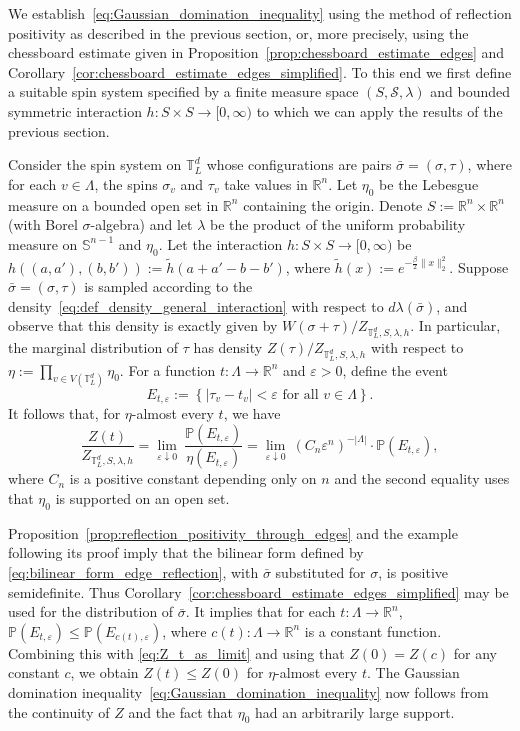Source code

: \documentclass[12pt,reqno]{article}
\def\R{\mathbb{R}}
\def\T{\mathbb{T}}
\def\cS{\mathcal{S}}
\renewcommand{\S}{\mathbb{S}}
\def\eps{\varepsilon}
\renewcommand{\Pr}{\mathbb{P}}
\begin{document}
We establish~\eqref{eq:Gaussian_domination_inequality} using the method of reflection positivity as
described in the previous section, or, more precisely, using the chessboard estimate given in Proposition~\ref{prop:chessboard_estimate_edges} and Corollary~\ref{cor:chessboard_estimate_edges_simplified}. To this end we first define a suitable spin system specified by a finite measure space $(S,\cS, \lambda)$ and bounded symmetric interaction $h \colon S \times S \to [0,\infty)$ to which we can apply the results of the previous section.

Consider the spin system on $\T_L^d$ whose configurations are pairs $\bar{\sigma} = (\sigma,\tau)$, where for each $v \in \Lambda$, the spins $\sigma_v$ and $\tau_v$ take values in $\R^n$. Let $\eta_0$ be the Lebesgue measure on a bounded open set in $\R^n$ containing the origin. Denote $S := \R^n \times \R^n$ (with Borel $\sigma$-algebra) and let $\lambda$ be the product of the uniform probability measure on $\S^{n-1}$ and $\eta_0$. Let the interaction $h \colon S \times S \to [0,\infty)$ be $h((a,a'),(b,b')) := \tilde{h}(a+a'-b-b')$, where $\tilde{h}(x) := e^{-\frac{\beta}{2}\|x\|_2^2}$. Suppose $\bar{\sigma}=(\sigma,\tau)$ is sampled according to the density~\eqref{eq:def_density_general_interaction} with respect to $d\lambda(\bar{\sigma})$, and observe that this density is exactly given by $W(\sigma+\tau)/Z_{\T_L^d,S,\lambda,h}$. In particular, the marginal distribution of $\tau$ has density $Z(\tau)/Z_{\T_L^d,S,\lambda,h}$ with respect to $\eta := \prod_{v \in V(\T_L^d)} \eta_0$. For a function $t \colon \Lambda \to \R^n$ and $\eps>0$, define the event
\[ E_{t,\eps} := \left\{ |\tau_v - t_v| < \eps\text{ for all }v \in \Lambda \right\} .\]
It follows that, for $\eta$-almost every $t$, we have
\begin{equation}\label{eq:Z_t_as_limit}
 \frac{Z(t)}{Z_{\T_L^d,S,\lambda,h}} = \lim_{\eps \downarrow 0} ~ \frac{\Pr(E_{t,\eps})}{\eta(E_{t,\eps})} = \lim_{\eps \downarrow 0} ~ (C_n\eps^n)^{-|\Lambda|} \cdot \Pr(E_{t,\eps}) ,
\end{equation}
where $C_n$ is a positive constant depending only on $n$ and the second equality uses that $\eta_0$ is supported on an open set.

Proposition~\ref{prop:reflection_positivity_through_edges} and the example following its proof imply that the bilinear form defined by \eqref{eq:bilinear_form_edge_reflection}, with $\bar{\sigma}$ substituted for $\sigma$, is positive semidefinite. Thus Corollary~\ref{cor:chessboard_estimate_edges_simplified} may be used for the distribution of $\bar{\sigma}$. It implies that for each $t \colon \Lambda \to \R^n$, $\Pr(E_{t,\eps})\le \Pr(E_{c(t),\eps})$, where $c(t):\Lambda\to\R^n$ is a constant function. Combining this with \eqref{eq:Z_t_as_limit} and using that $Z(0)=Z(c)$ for any constant $c$, we obtain $Z(t) \le Z(0)$ for $\eta$-almost every $t$. The Gaussian domination inequality~\eqref{eq:Gaussian_domination_inequality} now follows from the continuity of $Z$ and the fact that $\eta_0$ had an arbitrarily large support.
\end{document}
----
- [Task goal] Exact transcription of the full listing above is required; images do not belong in it.

- [Answer section]
Source code

: \documentclass[12pt,reqno]{article}
\def\R{\mathbb{R}}
\def\T{\mathbb{T}}
\def\cS{\mathcal{S}}
\renewcommand{\S}{\mathbb{S}}
\def\eps{\varepsilon}
\renewcommand{\Pr}{\mathbb{P}}
\begin{document}
We establish~\eqref{eq:Gaussian_domination_inequality} using the method of reflection positivity as
described in the previous section, or, more precisely, using the chessboard estimate given in Proposition~\ref{prop:chessboard_estimate_edges} and Corollary~\ref{cor:chessboard_estimate_edges_simplified}. To this end we first define a suitable spin system specified by a finite measure space $(S,\cS, \lambda)$ and bounded symmetric interaction $h \colon S \times S \to [0,\infty)$ to which we can apply the results of the previous section.

Consider the spin system on $\T_L^d$ whose configurations are pairs $\bar{\sigma} = (\sigma,\tau)$, where for each $v \in \Lambda$, the spins $\sigma_v$ and $\tau_v$ take values in $\R^n$. Let $\eta_0$ be the Lebesgue measure on a bounded open set in $\R^n$ containing the origin. Denote $S := \R^n \times \R^n$ (with Borel $\sigma$-algebra) and let $\lambda$ be the product of the uniform probability measure on $\S^{n-1}$ and $\eta_0$. Let the interaction $h \colon S \times S \to [0,\infty)$ be $h((a,a'),(b,b')) := \tilde{h}(a+a'-b-b')$, where $\tilde{h}(x) := e^{-\frac{\beta}{2}\|x\|_2^2}$. Suppose $\bar{\sigma}=(\sigma,\tau)$ is sampled according to the density~\eqref{eq:def_density_general_interaction} with respect to $d\lambda(\bar{\sigma})$, and observe that this density is exactly given by $W(\sigma+\tau)/Z_{\T_L^d,S,\lambda,h}$. In particular, the marginal distribution of $\tau$ has density $Z(\tau)/Z_{\T_L^d,S,\lambda,h}$ with respect to $\eta := \prod_{v \in V(\T_L^d)} \eta_0$. For a function $t \colon \Lambda \to \R^n$ and $\eps>0$, define the event
\[ E_{t,\eps} := \left\{ |\tau_v - t_v| < \eps\text{ for all }v \in \Lambda \right\} .\]
It follows that, for $\eta$-almost every $t$, we have
\begin{equation}\label{eq:Z_t_as_limit}
 \frac{Z(t)}{Z_{\T_L^d,S,\lambda,h}} = \lim_{\eps \downarrow 0} ~ \frac{\Pr(E_{t,\eps})}{\eta(E_{t,\eps})} = \lim_{\eps \downarrow 0} ~ (C_n\eps^n)^{-|\Lambda|} \cdot \Pr(E_{t,\eps}) ,
\end{equation}
where $C_n$ is a positive constant depending only on $n$ and the second equality uses that $\eta_0$ is supported on an open set.

Proposition~\ref{prop:reflection_positivity_through_edges} and the example following its proof imply that the bilinear form defined by \eqref{eq:bilinear_form_edge_reflection}, with $\bar{\sigma}$ substituted for $\sigma$, is positive semidefinite. Thus Corollary~\ref{cor:chessboard_estimate_edges_simplified} may be used for the distribution of $\bar{\sigma}$. It implies that for each $t \colon \Lambda \to \R^n$, $\Pr(E_{t,\eps})\le \Pr(E_{c(t),\eps})$, where $c(t):\Lambda\to\R^n$ is a constant function. Combining this with \eqref{eq:Z_t_as_limit} and using that $Z(0)=Z(c)$ for any constant $c$, we obtain $Z(t) \le Z(0)$ for $\eta$-almost every $t$. The Gaussian domination inequality~\eqref{eq:Gaussian_domination_inequality} now follows from the continuity of $Z$ and the fact that $\eta_0$ had an arbitrarily large support.
\end{document}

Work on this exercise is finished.